Description of the task
Below this sentence is a listing; return exactly its lines from the one with "without becoming ensnared" to the one with "immens, crossfilter, datavore)", both kept, and nothing more.

+++++

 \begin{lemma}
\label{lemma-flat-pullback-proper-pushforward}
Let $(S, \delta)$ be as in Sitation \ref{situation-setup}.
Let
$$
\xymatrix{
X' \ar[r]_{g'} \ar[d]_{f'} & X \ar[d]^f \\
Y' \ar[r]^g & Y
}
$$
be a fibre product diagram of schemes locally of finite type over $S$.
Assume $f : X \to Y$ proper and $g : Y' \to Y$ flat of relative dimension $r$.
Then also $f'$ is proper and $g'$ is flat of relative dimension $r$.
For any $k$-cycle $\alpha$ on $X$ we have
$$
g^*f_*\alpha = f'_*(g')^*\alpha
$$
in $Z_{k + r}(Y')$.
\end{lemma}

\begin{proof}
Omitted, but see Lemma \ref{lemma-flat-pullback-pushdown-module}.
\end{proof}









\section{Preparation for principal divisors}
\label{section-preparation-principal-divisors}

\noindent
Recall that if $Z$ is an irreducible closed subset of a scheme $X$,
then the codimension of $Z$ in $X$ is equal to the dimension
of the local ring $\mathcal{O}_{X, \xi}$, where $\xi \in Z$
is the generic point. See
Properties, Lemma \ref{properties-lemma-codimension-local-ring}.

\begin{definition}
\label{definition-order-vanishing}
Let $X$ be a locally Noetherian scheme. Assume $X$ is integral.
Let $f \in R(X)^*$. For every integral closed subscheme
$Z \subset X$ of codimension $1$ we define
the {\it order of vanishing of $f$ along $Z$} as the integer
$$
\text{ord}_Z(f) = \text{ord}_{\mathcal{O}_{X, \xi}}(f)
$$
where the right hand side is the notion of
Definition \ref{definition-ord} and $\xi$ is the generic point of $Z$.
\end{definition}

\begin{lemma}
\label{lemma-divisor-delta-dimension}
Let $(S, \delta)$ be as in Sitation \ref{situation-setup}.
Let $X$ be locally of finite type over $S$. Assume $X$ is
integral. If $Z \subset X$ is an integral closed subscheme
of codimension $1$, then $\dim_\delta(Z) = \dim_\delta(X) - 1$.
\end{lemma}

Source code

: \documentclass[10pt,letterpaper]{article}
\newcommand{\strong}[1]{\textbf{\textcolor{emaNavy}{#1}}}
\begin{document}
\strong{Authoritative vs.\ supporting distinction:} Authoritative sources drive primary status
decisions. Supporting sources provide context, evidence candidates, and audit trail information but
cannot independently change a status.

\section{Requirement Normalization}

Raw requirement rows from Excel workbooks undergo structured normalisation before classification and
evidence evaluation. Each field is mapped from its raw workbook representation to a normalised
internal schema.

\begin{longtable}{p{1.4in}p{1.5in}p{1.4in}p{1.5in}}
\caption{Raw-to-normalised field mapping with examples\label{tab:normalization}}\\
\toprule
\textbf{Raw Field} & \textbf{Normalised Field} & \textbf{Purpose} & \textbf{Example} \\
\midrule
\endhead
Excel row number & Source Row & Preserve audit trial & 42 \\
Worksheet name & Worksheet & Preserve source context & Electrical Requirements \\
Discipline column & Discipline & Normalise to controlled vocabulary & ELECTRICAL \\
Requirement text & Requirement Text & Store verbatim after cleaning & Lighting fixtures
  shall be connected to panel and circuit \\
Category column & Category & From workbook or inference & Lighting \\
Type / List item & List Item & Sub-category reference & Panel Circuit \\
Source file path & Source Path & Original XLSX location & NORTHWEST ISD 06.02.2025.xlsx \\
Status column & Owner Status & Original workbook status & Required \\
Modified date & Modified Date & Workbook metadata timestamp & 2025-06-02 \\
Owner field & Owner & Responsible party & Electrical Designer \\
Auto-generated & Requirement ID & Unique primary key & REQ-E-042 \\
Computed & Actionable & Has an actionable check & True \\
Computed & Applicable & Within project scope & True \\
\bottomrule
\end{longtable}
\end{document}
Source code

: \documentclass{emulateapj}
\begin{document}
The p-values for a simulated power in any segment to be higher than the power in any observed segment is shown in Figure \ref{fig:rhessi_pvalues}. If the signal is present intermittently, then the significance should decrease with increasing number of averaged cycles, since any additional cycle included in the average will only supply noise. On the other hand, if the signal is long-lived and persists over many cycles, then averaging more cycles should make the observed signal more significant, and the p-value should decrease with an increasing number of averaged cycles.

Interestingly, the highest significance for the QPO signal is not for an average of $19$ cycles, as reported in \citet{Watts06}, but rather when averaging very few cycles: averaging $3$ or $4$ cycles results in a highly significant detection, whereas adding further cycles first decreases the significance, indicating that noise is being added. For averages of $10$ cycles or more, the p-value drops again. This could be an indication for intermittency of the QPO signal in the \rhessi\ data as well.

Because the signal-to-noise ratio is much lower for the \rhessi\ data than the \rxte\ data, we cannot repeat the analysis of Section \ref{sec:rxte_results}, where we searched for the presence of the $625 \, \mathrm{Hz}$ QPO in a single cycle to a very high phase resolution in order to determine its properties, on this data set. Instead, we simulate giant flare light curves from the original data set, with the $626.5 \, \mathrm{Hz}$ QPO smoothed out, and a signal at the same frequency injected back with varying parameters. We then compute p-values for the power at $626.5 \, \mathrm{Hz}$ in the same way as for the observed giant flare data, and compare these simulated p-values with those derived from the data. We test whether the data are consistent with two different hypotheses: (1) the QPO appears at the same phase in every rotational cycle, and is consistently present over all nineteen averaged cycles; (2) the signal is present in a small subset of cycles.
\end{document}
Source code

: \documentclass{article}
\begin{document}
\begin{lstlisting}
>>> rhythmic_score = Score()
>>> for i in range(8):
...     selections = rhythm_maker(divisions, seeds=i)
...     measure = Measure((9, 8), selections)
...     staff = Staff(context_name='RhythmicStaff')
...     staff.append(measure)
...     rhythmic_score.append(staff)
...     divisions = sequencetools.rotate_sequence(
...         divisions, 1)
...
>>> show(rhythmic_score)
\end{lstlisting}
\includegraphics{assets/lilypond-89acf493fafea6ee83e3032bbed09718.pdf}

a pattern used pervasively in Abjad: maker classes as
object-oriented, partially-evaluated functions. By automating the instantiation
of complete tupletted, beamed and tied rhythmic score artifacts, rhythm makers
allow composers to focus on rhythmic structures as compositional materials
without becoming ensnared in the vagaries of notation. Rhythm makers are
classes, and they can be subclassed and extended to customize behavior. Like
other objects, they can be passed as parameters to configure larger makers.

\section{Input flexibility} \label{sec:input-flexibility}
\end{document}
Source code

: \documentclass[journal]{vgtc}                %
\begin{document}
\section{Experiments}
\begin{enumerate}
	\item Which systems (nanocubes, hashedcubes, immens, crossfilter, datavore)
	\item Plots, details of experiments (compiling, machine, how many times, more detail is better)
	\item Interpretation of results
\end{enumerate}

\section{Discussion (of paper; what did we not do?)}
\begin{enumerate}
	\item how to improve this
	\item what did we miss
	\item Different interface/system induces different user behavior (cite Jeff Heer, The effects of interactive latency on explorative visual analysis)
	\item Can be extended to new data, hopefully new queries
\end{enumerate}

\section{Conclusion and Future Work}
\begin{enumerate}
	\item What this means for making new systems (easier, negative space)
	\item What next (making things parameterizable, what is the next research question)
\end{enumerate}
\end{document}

+++++

Exercise response
without becoming ensnared in the vagaries of notation. Rhythm makers are
classes, and they can be subclassed and extended to customize behavior. Like
other objects, they can be passed as parameters to configure larger makers.

\section{Input flexibility} \label{sec:input-flexibility}
\end{document}
Source code

: \documentclass[journal]{vgtc}                %
\begin{document}
\section{Experiments}
\begin{enumerate}
	\item Which systems (nanocubes, hashedcubes, immens, crossfilter, datavore)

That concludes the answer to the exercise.